Alma W. Thomas: Resurrection

Spring’s Extravaganza

by Victoria Emily Jones

Alma Thomas (1891–1978) was an African American artist best known for her exuberant abstract paintings inspired by the hues, patterns, and movement of trees and flowers in and around her neighborhood in Northwest Washington, DC. Seeking relief from the racial violence in her native Georgia and better educational opportunities, she moved to Washington with her family at age fifteen and remained there for the rest of her life. In 1924 she became Howard University’s first fine arts graduate, and after that taught art for thirty-five years at Shaw Junior High School, leaving behind a celebrated legacy as an educator and a champion for black youth. She was also an active member of St. Luke’s Episcopal Church, through which she founded the Sunday Afternoon Beauty Club, organizing field trips, lectures, and other activities to promote arts appreciation.

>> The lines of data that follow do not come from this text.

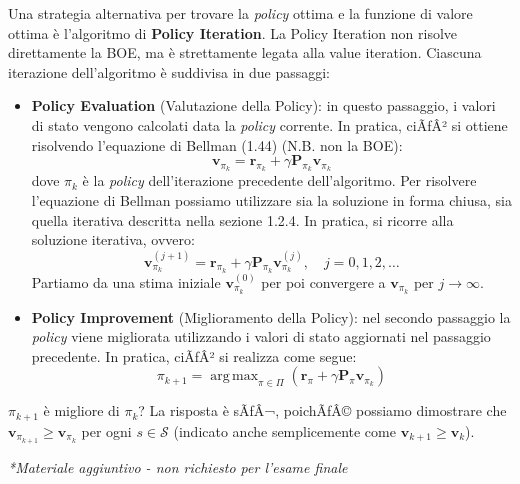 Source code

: ﻿\documentclass[11pt, a4paper]{report}
\DeclareMathOperator*{\argmax}{arg\,max}
\begin{document}
Una strategia alternativa per trovare la \emph{policy} ottima e la funzione di valore ottima è l'algoritmo di \textbf{Policy Iteration}. La Policy Iteration non risolve direttamente la BOE, ma è strettamente legata alla value iteration. Ciascuna iterazione dell'algoritmo è suddivisa in due passaggi:
\begin{itemize}
    \item \textbf{Policy Evaluation} (Valutazione della Policy): in questo passaggio, i valori di stato vengono calcolati data la \emph{policy} corrente. In pratica, ciÃƒÂ² si ottiene risolvendo l'equazione di Bellman (1.44) (N.B. non la BOE):
    \begin{equation}
    \bm{v}_{\pi_k} = \bm{r}_{\pi_k} + \gamma \bm{P}_{\pi_k} \bm{v}_{\pi_k}
    \end{equation}
    dove $\pi_k$ è la \emph{policy} dell'iterazione precedente dell'algoritmo. Per risolvere l'equazione di Bellman possiamo utilizzare sia la soluzione in forma chiusa, sia quella iterativa descritta nella sezione 1.2.4. In pratica, si ricorre alla soluzione iterativa, ovvero:
    \begin{equation}
    \bm{v}_{\pi_k}^{(j+1)} = \bm{r}_{\pi_k} + \gamma \bm{P}_{\pi_k} \bm{v}_{\pi_k}^{(j)}, \quad j = 0, 1, 2, \dots
    \end{equation}
    Partiamo da una stima iniziale $\bm{v}_{\pi_k}^{(0)}$ per poi convergere a $\bm{v}_{\pi_k}$ per $j \to \infty$.

    \item \textbf{Policy Improvement} (Miglioramento della Policy): nel secondo passaggio la \emph{policy} viene migliorata utilizzando i valori di stato aggiornati nel passaggio precedente. In pratica, ciÃƒÂ² si realizza come segue:
    \begin{equation}
    \pi_{k+1} = \argmax_{\pi \in \Pi} (\bm{r}_\pi + \gamma \bm{P}_\pi \bm{v}_{\pi_k})
    \end{equation}
\end{itemize}

$\pi_{k+1}$ è migliore di $\pi_k$? La risposta è sÃƒÂ¬, poichÃƒÂ© possiamo dimostrare che $\bm{v}_{\pi_{k+1}} \ge \bm{v}_{\pi_k}$ per ogni $s \in \mathcal{S}$ (indicato anche semplicemente come $\bm{v}_{k+1} \ge \bm{v}_k$).

\newpage

\textit{*Materiale aggiuntivo - non richiesto per l'esame finale}
\end{document}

Though Thomas had been painting for decades, she didn’t develop her signature style—consisting of vibrant paint pats arranged in columns or concentric circles—until about 1965, after retiring from teaching. She called these irregular free blocks “Alma’s Stripes.” Her exploration of the power of simplified color and form in luminous, contemplative, nonobjective paintings means she is often classified as a Color Field painter, and she is particularly associated with the Washington Color School. At age eighty she had her first major exhibition, at the Whitney Museum of American Art in New York in 1972. She was the first black woman to receive a solo show at this prestigious museum, and the show won her instant acclaim.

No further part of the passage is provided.